WHAT THE TASK ASKS: Only lines with the word "possible" are needed; collect each of them from the listing below.

STUDY MATERIAL:
-=-=-

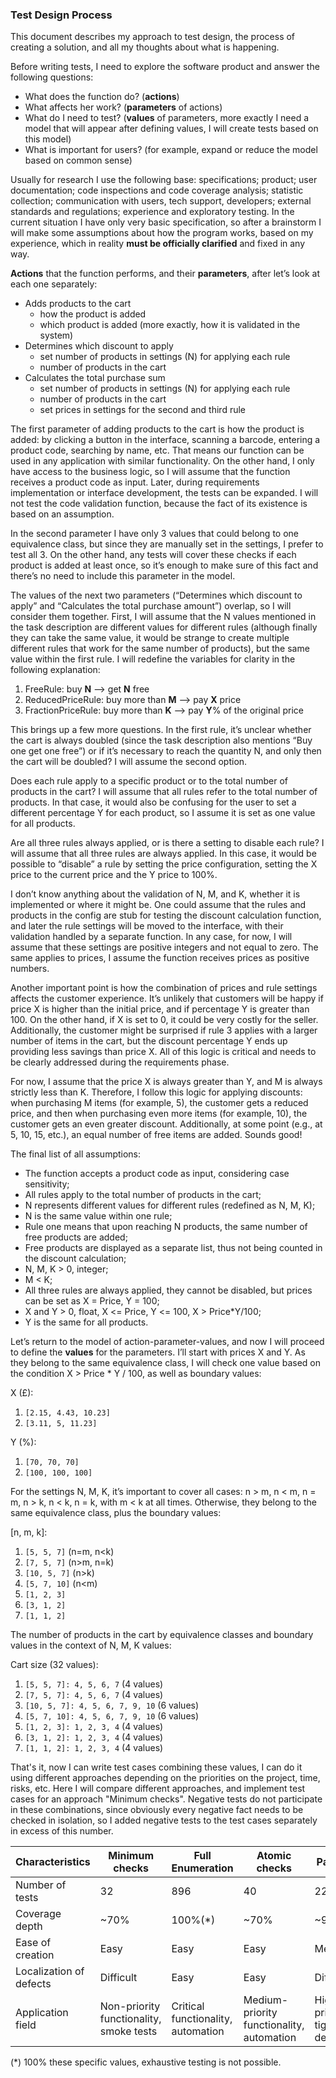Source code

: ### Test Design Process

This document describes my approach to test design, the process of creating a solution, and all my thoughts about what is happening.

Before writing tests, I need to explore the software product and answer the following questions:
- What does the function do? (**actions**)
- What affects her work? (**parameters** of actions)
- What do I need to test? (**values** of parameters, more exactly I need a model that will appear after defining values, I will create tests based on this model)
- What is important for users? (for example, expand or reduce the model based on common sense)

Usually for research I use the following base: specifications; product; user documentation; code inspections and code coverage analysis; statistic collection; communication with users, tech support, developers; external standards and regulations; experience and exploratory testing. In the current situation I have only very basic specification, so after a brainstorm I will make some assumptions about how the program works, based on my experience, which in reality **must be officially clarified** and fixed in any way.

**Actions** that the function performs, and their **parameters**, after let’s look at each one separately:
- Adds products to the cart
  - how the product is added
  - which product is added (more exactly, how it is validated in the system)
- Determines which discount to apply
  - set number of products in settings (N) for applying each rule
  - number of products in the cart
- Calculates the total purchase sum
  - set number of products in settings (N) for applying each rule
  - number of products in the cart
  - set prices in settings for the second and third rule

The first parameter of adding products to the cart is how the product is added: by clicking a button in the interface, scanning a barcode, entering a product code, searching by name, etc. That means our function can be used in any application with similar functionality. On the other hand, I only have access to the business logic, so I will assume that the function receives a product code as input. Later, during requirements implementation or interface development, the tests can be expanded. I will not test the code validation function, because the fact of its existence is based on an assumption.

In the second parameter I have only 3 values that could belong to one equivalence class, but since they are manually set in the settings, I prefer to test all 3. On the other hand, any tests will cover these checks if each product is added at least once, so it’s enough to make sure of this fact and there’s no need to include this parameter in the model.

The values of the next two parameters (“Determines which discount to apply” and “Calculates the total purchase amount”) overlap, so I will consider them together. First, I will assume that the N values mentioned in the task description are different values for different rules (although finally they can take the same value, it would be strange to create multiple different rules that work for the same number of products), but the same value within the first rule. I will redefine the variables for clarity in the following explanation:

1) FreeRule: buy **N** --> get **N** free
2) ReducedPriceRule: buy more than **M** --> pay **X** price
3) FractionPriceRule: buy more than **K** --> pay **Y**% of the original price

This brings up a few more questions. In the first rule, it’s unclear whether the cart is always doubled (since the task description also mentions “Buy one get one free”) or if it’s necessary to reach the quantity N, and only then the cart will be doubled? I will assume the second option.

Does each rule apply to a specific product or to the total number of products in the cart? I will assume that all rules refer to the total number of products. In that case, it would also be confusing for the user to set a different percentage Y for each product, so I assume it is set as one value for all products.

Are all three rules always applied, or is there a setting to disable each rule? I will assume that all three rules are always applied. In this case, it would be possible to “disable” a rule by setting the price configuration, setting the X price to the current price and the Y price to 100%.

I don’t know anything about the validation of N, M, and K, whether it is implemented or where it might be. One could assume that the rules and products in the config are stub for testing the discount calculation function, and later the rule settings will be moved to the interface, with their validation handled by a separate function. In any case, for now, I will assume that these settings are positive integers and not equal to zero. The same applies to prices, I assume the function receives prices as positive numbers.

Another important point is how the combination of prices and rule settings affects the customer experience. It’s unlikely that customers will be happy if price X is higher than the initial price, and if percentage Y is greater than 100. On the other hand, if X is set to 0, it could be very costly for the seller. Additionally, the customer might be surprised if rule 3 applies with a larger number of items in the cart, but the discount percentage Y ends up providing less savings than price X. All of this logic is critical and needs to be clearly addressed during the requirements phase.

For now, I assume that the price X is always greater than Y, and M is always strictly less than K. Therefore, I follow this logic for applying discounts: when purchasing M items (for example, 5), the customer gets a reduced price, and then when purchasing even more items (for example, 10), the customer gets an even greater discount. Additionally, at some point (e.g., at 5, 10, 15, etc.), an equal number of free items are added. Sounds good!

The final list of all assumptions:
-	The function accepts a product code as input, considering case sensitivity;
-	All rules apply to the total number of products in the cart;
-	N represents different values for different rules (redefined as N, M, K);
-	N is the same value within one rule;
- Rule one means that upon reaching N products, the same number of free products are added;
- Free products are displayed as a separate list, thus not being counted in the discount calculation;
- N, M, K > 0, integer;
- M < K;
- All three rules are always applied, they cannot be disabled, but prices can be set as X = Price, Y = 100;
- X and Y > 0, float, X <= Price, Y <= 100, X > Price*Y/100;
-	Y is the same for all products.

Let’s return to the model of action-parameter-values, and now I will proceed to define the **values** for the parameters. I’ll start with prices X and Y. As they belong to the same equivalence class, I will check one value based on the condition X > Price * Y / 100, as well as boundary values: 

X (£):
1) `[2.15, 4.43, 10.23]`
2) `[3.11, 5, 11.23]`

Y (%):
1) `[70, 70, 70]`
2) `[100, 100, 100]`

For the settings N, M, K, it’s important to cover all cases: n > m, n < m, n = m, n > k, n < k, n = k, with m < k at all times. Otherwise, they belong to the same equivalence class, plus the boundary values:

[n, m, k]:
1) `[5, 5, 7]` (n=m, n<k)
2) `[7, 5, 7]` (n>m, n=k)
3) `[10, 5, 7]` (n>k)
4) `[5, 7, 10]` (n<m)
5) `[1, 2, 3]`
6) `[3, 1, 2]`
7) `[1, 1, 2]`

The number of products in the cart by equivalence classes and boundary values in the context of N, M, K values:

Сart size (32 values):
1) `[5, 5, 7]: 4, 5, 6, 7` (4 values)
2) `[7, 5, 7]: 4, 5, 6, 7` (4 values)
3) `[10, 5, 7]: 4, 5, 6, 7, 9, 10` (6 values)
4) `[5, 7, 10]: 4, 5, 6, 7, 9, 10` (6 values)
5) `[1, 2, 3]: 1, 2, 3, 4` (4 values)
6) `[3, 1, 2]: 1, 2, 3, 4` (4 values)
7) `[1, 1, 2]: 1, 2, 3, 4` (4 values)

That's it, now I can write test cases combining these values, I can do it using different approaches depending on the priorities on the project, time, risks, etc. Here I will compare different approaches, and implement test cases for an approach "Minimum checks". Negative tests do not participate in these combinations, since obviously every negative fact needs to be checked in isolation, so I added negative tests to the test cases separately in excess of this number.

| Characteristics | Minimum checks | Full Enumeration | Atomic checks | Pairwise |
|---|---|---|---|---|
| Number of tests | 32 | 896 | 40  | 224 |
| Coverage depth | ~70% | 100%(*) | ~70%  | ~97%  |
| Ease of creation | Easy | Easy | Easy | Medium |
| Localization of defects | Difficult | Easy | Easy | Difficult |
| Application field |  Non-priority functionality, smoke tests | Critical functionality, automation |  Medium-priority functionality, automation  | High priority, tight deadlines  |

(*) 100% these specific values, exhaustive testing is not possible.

-=-=-

EXPECTED OUTPUT:
Are all three rules always applied, or is there a setting to disable each rule? I will assume that all three rules are always applied. In this case, it would be possible to “disable” a rule by setting the price configuration, setting the X price to the current price and the Y price to 100%.
(*) 100% these specific values, exhaustive testing is not possible.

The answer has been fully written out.